Print the records below from the first line through the line containing "to update tasks:**", both included, word for word.

╭─ Data for analysis

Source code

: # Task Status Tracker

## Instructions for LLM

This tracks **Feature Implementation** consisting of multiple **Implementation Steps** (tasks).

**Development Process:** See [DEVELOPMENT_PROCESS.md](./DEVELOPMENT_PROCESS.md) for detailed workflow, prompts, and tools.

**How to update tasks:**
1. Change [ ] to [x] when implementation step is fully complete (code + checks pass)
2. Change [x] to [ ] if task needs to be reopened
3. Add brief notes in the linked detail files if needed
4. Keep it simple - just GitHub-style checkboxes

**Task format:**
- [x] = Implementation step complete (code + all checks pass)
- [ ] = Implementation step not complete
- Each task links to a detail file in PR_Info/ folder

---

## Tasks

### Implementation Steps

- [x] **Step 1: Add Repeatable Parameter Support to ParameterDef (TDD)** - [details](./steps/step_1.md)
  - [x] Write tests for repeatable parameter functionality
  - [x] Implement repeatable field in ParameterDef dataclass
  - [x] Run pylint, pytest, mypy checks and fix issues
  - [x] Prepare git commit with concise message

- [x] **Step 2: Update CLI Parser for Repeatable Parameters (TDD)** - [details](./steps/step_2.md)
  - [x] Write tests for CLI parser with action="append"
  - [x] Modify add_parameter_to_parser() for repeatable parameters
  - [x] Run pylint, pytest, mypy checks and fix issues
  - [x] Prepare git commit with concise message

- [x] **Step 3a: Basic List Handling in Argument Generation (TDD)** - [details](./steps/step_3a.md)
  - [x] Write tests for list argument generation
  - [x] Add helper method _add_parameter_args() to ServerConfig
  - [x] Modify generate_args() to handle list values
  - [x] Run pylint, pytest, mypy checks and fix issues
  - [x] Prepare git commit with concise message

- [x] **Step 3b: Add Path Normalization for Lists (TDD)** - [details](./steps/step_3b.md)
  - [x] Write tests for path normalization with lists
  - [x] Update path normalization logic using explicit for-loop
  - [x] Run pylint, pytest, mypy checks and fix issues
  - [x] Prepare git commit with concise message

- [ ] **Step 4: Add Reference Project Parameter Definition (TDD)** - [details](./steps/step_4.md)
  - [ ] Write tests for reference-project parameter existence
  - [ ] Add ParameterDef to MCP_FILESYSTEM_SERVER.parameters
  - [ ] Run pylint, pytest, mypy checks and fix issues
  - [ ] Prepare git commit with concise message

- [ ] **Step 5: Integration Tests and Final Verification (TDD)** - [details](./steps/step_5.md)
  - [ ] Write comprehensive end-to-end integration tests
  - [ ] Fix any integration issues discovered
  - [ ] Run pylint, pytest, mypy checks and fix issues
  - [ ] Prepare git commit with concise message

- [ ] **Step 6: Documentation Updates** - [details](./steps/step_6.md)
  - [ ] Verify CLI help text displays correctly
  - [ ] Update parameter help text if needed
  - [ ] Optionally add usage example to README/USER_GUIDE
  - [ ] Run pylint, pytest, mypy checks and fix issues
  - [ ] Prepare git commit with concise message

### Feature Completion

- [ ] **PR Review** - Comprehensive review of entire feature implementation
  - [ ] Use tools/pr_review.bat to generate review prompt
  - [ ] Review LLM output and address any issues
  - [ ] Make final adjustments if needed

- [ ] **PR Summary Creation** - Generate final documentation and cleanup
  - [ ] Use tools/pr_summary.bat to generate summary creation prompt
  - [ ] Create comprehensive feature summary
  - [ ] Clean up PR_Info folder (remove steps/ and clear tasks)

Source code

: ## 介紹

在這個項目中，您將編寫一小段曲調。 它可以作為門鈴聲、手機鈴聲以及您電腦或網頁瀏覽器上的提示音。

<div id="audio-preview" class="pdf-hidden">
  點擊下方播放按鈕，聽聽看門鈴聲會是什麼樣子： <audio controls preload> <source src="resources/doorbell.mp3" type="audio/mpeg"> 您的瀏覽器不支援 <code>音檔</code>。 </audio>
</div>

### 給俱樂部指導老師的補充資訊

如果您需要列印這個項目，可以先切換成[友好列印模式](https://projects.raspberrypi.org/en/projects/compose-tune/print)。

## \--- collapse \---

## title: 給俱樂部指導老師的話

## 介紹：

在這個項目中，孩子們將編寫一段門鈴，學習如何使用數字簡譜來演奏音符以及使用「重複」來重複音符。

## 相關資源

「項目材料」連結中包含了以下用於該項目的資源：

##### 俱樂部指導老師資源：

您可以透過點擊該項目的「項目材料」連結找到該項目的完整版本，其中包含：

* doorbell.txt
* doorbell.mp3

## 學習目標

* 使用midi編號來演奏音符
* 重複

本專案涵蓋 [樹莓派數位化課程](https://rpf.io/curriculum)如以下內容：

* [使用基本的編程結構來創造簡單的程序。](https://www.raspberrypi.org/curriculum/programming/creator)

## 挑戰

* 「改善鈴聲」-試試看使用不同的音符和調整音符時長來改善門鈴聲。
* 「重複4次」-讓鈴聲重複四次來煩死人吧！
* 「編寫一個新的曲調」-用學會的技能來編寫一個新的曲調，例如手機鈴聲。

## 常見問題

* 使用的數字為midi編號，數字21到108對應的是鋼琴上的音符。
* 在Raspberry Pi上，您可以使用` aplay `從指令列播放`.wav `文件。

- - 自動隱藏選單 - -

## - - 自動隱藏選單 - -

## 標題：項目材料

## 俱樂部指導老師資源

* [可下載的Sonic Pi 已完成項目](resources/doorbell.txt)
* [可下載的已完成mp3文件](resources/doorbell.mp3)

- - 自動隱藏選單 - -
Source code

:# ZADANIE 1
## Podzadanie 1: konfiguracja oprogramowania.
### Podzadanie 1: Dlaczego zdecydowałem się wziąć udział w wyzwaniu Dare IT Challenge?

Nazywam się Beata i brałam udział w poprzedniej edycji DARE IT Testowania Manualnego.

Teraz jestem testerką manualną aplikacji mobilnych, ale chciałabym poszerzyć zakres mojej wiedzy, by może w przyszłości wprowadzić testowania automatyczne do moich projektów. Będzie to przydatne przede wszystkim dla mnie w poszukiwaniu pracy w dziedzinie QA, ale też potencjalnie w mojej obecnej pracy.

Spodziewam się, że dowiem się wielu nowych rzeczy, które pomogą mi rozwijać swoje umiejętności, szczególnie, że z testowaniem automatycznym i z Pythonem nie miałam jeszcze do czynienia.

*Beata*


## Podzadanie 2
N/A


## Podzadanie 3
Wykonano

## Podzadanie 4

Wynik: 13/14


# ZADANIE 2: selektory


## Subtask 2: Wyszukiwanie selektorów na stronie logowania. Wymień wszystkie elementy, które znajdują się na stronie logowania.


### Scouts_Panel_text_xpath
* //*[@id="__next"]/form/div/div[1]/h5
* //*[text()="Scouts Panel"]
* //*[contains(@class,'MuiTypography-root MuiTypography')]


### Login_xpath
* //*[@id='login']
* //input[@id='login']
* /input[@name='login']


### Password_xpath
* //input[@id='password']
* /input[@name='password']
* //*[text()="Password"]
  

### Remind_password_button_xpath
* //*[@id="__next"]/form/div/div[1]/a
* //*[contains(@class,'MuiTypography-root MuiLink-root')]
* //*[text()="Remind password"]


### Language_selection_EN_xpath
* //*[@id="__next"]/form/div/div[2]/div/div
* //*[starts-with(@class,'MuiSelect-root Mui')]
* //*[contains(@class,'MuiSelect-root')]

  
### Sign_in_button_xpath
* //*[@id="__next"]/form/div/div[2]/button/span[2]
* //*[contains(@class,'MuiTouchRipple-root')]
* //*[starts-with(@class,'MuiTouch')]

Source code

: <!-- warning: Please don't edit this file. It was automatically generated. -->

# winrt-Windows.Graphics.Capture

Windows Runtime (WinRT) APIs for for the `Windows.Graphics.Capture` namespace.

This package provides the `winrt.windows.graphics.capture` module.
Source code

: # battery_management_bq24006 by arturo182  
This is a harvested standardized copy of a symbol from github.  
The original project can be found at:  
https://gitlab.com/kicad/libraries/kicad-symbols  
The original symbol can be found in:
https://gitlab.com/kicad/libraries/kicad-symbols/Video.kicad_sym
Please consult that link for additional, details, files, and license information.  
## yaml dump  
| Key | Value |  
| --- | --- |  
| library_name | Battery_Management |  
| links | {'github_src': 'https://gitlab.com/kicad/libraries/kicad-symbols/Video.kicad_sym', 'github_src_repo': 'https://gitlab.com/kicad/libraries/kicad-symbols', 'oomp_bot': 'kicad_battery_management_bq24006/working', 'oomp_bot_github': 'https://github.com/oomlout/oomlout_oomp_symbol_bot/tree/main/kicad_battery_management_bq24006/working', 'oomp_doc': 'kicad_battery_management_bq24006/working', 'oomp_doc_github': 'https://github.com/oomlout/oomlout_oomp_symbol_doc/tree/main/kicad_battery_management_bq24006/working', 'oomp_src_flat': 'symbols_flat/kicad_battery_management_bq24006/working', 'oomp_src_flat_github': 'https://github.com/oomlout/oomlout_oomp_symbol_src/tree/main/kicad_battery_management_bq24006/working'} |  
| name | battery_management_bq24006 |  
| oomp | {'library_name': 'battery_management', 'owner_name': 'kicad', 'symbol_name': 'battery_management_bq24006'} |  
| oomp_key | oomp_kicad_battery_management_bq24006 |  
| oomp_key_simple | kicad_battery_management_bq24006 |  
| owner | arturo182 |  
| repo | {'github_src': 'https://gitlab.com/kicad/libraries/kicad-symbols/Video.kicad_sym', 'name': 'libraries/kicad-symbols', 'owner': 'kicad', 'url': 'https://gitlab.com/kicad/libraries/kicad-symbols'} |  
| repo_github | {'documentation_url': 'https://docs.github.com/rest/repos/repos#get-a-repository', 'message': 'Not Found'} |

╰─

- The answer -
Source code

: # Task Status Tracker

## Instructions for LLM

This tracks **Feature Implementation** consisting of multiple **Implementation Steps** (tasks).

**Development Process:** See [DEVELOPMENT_PROCESS.md](./DEVELOPMENT_PROCESS.md) for detailed workflow, prompts, and tools.

**How to update tasks:**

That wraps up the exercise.